**YOUR INSTRUCTIONS:** The job is to find each line of the records below that includes the word "loadBalancerName" and copy it.

### DATA SUPPLIED

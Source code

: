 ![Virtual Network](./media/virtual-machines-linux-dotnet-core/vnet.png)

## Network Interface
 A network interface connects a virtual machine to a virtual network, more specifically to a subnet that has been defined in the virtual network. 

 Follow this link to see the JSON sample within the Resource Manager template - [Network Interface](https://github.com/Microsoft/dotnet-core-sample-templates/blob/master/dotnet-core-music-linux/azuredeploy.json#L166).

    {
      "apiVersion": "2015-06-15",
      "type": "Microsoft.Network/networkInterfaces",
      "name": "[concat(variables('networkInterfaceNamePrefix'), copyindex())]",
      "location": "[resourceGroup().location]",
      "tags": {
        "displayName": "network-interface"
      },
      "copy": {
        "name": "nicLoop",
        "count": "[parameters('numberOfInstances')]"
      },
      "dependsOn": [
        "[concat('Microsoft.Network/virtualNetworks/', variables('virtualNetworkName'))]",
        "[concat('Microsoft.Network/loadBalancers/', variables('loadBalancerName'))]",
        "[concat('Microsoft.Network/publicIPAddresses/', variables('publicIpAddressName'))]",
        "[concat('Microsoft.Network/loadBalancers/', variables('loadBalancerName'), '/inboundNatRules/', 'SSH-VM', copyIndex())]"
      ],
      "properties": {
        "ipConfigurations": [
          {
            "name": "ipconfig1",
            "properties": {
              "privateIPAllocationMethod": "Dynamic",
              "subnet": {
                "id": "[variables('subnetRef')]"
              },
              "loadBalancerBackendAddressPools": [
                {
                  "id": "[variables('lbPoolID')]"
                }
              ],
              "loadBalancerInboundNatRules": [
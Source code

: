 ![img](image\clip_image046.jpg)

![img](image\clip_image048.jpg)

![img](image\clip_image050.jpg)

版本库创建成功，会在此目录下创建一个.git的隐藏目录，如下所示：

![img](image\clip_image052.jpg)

######

**ANSWER:**
        "[concat('Microsoft.Network/loadBalancers/', variables('loadBalancerName'))]",
        "[concat('Microsoft.Network/loadBalancers/', variables('loadBalancerName'), '/inboundNatRules/', 'SSH-VM', copyIndex())]"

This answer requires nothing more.